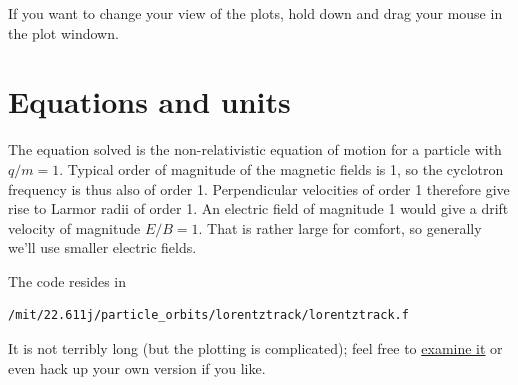 \documentclass[12pt]{article}
\begin{document}
If you want to change your view of the plots, hold down and drag your
mouse in the plot windown. 

\section{Equations and units}

The equation solved is the non-relativistic equation of motion for a
particle with $q/m = 1$. Typical order of magnitude of the magnetic
fields is 1, so the cyclotron frequency is thus also of order 1.
Perpendicular velocities of order 1 therefore give rise to Larmor
radii of order 1. An electric field of magnitude 1 would give a drift
velocity of magnitude $E/B = 1$. That is rather large for comfort, so
generally we'll use smaller electric fields.

The code resides in
\begin{verbatim}
/mit/22.611j/particle_orbits/lorentztrack/lorentztrack.f
\end{verbatim}
It is not terribly long (but the plotting is complicated); feel free to
\href{lorentztrack.f}{examine it} or even hack up your own version if
you like.
\end{document}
--------------------------------
◆ About this task: Output every record above exactly, leaving out the pictures.

◆ Solution below:
 \documentclass[12pt]{article}
\begin{document}
If you want to change your view of the plots, hold down and drag your
mouse in the plot windown. 

\section{Equations and units}

The equation solved is the non-relativistic equation of motion for a
particle with $q/m = 1$. Typical order of magnitude of the magnetic
fields is 1, so the cyclotron frequency is thus also of order 1.
Perpendicular velocities of order 1 therefore give rise to Larmor
radii of order 1. An electric field of magnitude 1 would give a drift
velocity of magnitude $E/B = 1$. That is rather large for comfort, so
generally we'll use smaller electric fields.

The code resides in
\begin{verbatim}
/mit/22.611j/particle_orbits/lorentztrack/lorentztrack.f
\end{verbatim}
It is not terribly long (but the plotting is complicated); feel free to
\href{lorentztrack.f}{examine it} or even hack up your own version if
you like.
\end{document}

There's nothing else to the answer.